=== Begin Enclosure ===
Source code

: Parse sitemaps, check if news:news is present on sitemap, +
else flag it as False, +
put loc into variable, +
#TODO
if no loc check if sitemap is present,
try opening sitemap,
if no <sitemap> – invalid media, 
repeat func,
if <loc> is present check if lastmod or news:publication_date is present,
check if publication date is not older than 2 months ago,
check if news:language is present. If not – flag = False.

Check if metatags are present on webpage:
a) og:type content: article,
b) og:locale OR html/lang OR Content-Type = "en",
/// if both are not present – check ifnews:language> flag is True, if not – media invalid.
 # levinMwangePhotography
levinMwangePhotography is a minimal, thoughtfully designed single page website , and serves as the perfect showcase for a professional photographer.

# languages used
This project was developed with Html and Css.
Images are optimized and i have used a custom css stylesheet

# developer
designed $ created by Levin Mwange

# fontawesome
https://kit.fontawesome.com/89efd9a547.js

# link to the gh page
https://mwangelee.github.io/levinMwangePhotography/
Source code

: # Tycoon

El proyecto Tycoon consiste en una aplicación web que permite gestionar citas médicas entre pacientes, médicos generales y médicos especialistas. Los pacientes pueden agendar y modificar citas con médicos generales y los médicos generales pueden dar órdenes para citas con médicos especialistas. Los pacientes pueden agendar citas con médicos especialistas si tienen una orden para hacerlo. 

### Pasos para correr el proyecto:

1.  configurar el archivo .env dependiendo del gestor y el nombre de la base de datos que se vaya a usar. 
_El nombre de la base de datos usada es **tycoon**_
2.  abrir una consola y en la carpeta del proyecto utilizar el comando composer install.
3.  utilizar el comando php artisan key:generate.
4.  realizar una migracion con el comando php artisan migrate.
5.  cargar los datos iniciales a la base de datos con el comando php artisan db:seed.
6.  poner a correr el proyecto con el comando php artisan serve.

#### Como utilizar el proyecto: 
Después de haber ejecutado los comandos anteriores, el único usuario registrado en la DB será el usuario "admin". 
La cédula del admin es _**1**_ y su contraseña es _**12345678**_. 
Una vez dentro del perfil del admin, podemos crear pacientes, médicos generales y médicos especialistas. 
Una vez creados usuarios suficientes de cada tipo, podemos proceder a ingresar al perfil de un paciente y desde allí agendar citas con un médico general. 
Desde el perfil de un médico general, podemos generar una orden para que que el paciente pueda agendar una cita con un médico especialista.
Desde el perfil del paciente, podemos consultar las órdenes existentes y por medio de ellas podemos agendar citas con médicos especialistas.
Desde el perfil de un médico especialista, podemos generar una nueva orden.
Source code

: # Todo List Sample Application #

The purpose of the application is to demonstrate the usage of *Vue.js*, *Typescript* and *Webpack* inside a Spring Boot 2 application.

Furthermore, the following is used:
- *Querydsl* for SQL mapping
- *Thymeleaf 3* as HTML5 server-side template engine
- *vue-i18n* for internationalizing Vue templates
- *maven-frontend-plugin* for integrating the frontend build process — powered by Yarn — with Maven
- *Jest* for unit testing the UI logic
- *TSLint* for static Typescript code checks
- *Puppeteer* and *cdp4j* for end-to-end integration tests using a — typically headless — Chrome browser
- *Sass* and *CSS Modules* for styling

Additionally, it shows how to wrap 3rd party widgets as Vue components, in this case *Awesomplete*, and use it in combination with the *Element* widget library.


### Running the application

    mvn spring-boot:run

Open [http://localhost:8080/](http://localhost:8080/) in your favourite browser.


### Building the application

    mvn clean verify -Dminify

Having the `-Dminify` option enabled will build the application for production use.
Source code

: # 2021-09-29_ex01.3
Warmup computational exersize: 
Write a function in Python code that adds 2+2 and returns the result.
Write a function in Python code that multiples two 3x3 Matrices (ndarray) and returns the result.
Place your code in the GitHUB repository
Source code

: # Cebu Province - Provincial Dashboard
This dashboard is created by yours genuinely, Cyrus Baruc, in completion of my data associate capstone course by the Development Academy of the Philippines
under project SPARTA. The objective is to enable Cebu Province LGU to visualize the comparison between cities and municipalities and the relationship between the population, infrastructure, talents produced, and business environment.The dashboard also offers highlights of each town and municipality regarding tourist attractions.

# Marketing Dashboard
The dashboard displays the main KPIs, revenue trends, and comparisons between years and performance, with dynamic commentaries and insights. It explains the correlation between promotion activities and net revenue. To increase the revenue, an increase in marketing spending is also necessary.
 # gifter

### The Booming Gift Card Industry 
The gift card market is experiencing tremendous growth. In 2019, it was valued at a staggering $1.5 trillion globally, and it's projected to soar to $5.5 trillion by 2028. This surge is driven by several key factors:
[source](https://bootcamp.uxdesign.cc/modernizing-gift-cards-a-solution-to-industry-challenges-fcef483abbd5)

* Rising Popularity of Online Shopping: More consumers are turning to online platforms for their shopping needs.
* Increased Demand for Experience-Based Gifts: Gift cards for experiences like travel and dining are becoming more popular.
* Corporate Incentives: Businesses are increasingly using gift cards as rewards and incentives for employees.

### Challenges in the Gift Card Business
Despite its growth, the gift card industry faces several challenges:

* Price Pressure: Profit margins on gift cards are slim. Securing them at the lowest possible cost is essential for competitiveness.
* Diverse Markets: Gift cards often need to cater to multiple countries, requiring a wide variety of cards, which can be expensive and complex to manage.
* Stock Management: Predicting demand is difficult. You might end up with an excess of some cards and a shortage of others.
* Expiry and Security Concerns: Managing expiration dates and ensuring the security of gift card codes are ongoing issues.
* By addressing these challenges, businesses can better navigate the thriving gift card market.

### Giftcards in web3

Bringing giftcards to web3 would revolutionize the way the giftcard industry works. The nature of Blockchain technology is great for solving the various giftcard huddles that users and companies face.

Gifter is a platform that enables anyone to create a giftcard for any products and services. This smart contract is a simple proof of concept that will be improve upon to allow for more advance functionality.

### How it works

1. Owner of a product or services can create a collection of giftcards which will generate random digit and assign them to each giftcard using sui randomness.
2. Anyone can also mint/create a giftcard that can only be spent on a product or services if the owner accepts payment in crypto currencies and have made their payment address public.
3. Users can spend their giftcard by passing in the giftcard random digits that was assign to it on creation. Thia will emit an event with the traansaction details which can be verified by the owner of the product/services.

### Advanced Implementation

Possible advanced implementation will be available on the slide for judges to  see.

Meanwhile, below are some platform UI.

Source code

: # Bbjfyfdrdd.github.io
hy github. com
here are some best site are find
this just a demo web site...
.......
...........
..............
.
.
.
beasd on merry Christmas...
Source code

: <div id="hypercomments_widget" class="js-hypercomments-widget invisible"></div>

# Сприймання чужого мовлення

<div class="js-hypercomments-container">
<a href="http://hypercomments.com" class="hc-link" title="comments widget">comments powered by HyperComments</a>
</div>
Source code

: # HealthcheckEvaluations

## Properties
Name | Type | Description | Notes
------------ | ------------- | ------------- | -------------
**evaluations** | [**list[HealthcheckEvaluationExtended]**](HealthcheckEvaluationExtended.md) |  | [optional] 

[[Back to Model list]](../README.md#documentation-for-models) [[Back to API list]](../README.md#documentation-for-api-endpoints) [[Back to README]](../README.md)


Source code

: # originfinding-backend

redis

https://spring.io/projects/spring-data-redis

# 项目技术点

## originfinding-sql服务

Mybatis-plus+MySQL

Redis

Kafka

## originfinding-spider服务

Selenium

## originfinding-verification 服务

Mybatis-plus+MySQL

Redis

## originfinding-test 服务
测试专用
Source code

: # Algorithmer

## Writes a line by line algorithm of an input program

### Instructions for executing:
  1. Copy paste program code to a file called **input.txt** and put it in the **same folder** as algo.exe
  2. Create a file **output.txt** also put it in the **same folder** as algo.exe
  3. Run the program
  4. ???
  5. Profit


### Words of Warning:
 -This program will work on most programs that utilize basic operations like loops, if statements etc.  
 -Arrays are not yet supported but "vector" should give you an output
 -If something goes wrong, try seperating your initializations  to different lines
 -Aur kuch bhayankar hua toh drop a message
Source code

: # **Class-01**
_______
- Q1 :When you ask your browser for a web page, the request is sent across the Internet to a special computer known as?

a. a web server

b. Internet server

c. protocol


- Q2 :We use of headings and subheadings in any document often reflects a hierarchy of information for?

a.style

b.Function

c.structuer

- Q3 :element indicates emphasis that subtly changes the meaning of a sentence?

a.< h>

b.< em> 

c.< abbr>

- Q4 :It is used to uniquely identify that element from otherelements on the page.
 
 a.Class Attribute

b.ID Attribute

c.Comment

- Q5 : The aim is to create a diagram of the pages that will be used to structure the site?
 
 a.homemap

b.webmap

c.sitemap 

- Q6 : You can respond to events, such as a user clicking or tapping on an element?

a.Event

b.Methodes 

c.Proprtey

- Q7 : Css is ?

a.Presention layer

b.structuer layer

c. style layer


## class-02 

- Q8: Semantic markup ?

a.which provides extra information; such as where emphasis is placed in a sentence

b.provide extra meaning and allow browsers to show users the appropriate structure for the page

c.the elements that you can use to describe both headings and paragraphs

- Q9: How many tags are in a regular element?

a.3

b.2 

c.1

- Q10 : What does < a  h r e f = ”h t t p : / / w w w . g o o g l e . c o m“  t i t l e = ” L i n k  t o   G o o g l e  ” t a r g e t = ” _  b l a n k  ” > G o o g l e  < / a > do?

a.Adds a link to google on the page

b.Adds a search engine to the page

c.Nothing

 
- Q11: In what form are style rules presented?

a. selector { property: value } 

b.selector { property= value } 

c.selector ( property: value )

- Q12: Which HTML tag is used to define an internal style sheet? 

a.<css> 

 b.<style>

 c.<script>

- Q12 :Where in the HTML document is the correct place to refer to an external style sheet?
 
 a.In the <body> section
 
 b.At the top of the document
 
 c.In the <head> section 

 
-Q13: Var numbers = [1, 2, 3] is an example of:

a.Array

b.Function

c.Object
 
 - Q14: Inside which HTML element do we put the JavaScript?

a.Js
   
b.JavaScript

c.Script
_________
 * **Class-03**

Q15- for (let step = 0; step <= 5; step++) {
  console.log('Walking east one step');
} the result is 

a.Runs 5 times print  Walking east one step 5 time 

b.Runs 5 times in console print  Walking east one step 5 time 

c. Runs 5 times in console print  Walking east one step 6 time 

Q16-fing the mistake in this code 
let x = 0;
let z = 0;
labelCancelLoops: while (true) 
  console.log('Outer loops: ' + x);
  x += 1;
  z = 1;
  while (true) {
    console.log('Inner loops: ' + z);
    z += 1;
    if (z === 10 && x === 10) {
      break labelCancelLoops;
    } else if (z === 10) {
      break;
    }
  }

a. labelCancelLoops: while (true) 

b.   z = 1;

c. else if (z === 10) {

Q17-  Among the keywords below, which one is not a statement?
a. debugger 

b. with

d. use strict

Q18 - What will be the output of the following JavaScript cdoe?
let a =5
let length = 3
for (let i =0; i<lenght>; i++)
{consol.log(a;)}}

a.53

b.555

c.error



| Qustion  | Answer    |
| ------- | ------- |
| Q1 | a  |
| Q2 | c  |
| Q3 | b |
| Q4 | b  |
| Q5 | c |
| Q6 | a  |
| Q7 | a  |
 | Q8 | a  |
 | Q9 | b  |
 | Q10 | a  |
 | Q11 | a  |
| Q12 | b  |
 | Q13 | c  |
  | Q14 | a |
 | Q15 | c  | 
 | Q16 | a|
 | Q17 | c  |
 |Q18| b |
=== End Enclosure ===
WHAT IS EXPECTED => Only this range is to be output: the line that contains "console.log('Inner loops: ' + z);" through the last line of the records above, both inclusive.

RESPONSE =>
    console.log('Inner loops: ' + z);
    z += 1;
    if (z === 10 && x === 10) {
      break labelCancelLoops;
    } else if (z === 10) {
      break;
    }
  }

a. labelCancelLoops: while (true) 

b.   z = 1;

c. else if (z === 10) {

Q17-  Among the keywords below, which one is not a statement?
a. debugger 

b. with

d. use strict

Q18 - What will be the output of the following JavaScript cdoe?
let a =5
let length = 3
for (let i =0; i<lenght>; i++)
{consol.log(a;)}}

a.53

b.555

c.error



| Qustion  | Answer    |
| ------- | ------- |
| Q1 | a  |
| Q2 | c  |
| Q3 | b |
| Q4 | b  |
| Q5 | c |
| Q6 | a  |
| Q7 | a  |
 | Q8 | a  |
 | Q9 | b  |
 | Q10 | a  |
 | Q11 | a  |
| Q12 | b  |
 | Q13 | c  |
  | Q14 | a |
 | Q15 | c  | 
 | Q16 | a|
 | Q17 | c  |
 |Q18| b |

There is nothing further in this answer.